Suddenly I am half awake.

Then I hear,Daddy!and the voice, less small and no longer distant.

I bolt upright in my bed; groggy, confused, heavy, drugged by my sleep.

“Ok, Ok, I’m coming I’m coming, what’s the matter? I’m coming!” I reply.

I take a glance at my wife’s uninterrupted sleep, I can’t see her, more feel her… She is there. With my eyes, not yet adjusted to the dark, I step out of bed and stumble clumsily. Using my left thigh like a blind man’s stick, I bounce, to and fro from the edges of my bed.

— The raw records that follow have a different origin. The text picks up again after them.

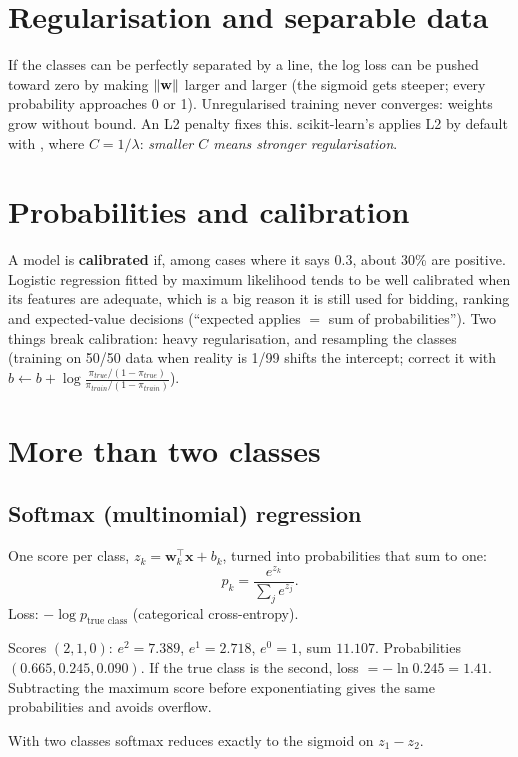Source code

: \section{Regularisation and separable data}
If the classes can be perfectly separated by a line, the log loss can be pushed toward zero by making $\norm{\mathbf w}$
larger and larger (the sigmoid gets steeper; every probability approaches 0 or 1). Unregularised training never
converges: weights grow without bound. An L2 penalty fixes this. scikit-learn's  applies L2
by default with , where $C = 1/\lambda$: \emph{smaller $C$ means stronger regularisation}.

\section{Probabilities and calibration}
A model is \textbf{calibrated} if, among cases where it says 0.3, about 30\% are positive. Logistic regression fitted
by maximum likelihood tends to be well calibrated when its features are adequate, which is a big reason it is still used
for bidding, ranking and expected-value decisions (``expected applies $=$ sum of probabilities''). Two things break
calibration: heavy regularisation, and resampling the classes (training on 50/50 data when reality is 1/99 shifts the
intercept; correct it with $b \leftarrow b + \log\frac{\pi_{true}/(1-\pi_{true})}{\pi_{train}/(1-\pi_{train})}$).

\section{More than two classes}
\subsection{Softmax (multinomial) regression}
One score per class, $z_k = \mathbf w_k^\top\mathbf x + b_k$, turned into probabilities that sum to one:
\[ p_k = \frac{e^{z_k}}{\sum_j e^{z_j}}. \]
Loss: $-\log p_{\text{true class}}$ (categorical cross-entropy).
\begin{example}
Scores $(2, 1, 0)$: $e^2 = 7.389$, $e^1 = 2.718$, $e^0 = 1$, sum $11.107$. Probabilities
$(0.665, 0.245, 0.090)$. If the true class is the second, loss $= -\ln 0.245 = 1.41$.
Subtracting the maximum score before exponentiating gives the same probabilities and avoids overflow.
\end{example}
With two classes softmax reduces exactly to the sigmoid on $z_1 - z_2$.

Until, eventually, I make it somewhere near my bedroom door, and I grab at it with more luck than judgement. I find the handle and pull the door open with more force than necessary. Gingerly I step onto the landing and find my son opening the door to his bedroom to meet me.

“What’s the matter darling?” I ask with whispered concern.

“There’s a witch in my room!” he whimpers. As I kneel down to his eye level he walks into the top of my shoulder and nuzzles his cheek into mine, I rub his back.

“A witch, Oh, there’s no witch,” I whisper calmly into his ear. There’s a temporary hush in background noise, then I notice the wind rush, buffet our house. I acknowledge the weather for the first time; it’s invisible force throws smaller unknown objects into the much larger and more guessable ones.

“It’s just the wind,” I say.

I kiss him on his cheek; looking over his little shoulder and into his bedroom, I notice something strange moving in my son’s bed.

Whatever it is writhes like a large worm, slithering in the darkness, I stare, panicked by its nonsense until the duvet cover falls away, exposing a face, it has my son face, no, it is my son.

In bed, my son calmly asks me, “Daddy, what are you doing?”

I’m unable to answer, for my shock injects itself into my rapidly beating heart, pumps a poison round my veins, I rot internally and then in no time at all, I pass out.